Cette rencontre de haut niveau, tenue au Palais du Gouvernorat du Maniema, a marqué un tournant décisif pour le projet, désormais appelé à se déployer dans les territoires de Punia et Lubutu (Maniema), ainsi que Walikale (Nord-Kivu).
Une production moderne et ambitieuse à Punia
La délégation de la SAKIMA a d’abord visité les installations de MMR à Punia, où elle a pu constater les capacités techniques d’une machine de traitement ultramoderne, capable d’assurer une production mensuelle d’environ 40 tonnes de Monazite.
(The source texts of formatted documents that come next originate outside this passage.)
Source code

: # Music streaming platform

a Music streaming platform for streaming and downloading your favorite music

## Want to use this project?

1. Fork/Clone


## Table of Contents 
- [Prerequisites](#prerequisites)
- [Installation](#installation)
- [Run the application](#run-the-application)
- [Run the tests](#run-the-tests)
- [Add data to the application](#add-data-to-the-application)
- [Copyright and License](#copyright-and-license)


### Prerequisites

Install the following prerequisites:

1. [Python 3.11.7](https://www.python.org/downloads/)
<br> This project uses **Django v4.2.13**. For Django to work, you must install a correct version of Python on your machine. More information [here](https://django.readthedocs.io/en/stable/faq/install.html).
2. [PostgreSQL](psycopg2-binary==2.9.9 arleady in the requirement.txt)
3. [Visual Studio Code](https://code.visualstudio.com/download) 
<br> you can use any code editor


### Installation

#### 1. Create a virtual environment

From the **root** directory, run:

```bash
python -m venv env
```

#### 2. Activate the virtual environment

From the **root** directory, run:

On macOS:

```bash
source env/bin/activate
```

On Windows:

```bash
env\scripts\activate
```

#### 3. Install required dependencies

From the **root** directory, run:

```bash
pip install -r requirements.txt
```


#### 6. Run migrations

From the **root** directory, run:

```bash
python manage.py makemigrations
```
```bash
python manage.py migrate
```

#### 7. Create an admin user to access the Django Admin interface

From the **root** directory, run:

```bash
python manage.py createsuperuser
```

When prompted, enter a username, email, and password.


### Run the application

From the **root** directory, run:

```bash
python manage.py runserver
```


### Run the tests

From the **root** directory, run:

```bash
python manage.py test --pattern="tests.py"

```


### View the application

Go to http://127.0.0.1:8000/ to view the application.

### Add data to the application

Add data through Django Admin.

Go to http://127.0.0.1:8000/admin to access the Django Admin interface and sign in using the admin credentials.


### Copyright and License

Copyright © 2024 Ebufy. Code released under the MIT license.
Ce dispositif, opéré conjointement par les équipes d’Umoja Wetu et celles de SAKIMA-Punia, dirigées par Joseph Ndjale Ramazani, symbolise la modernisation progressive du secteur minier local.
Au cours de cette visite, toutes les étapes du processus d’extraction et de traitement ont été expliquées au représentant de la SAKIMA, qui s’est dit impressionné par la rigueur du dispositif mis en place.
Lancement officiel à Lubutu : un projet porteur d’espoir

C’est à Lubutu que s’est tenue la cérémonie officielle de lancement du projet MONAZITE, présidée par Louis Kaniki Tshibindi, en présence de nombreuses autorités locales et communautaires venues des trois territoires concernés : Walikale, Punia et Lubutu.
Dans son discours, le Directeur des Participations de la SAKIMA a insisté sur l’importance économique et stratégique de la Monazite, dont la demande mondiale est en constante croissance. Il a souligné que ce projet vise avant tout à faire profiter les populations locales des ressources de leur sous-sol, tout en promouvant un modèle minier responsable et durable.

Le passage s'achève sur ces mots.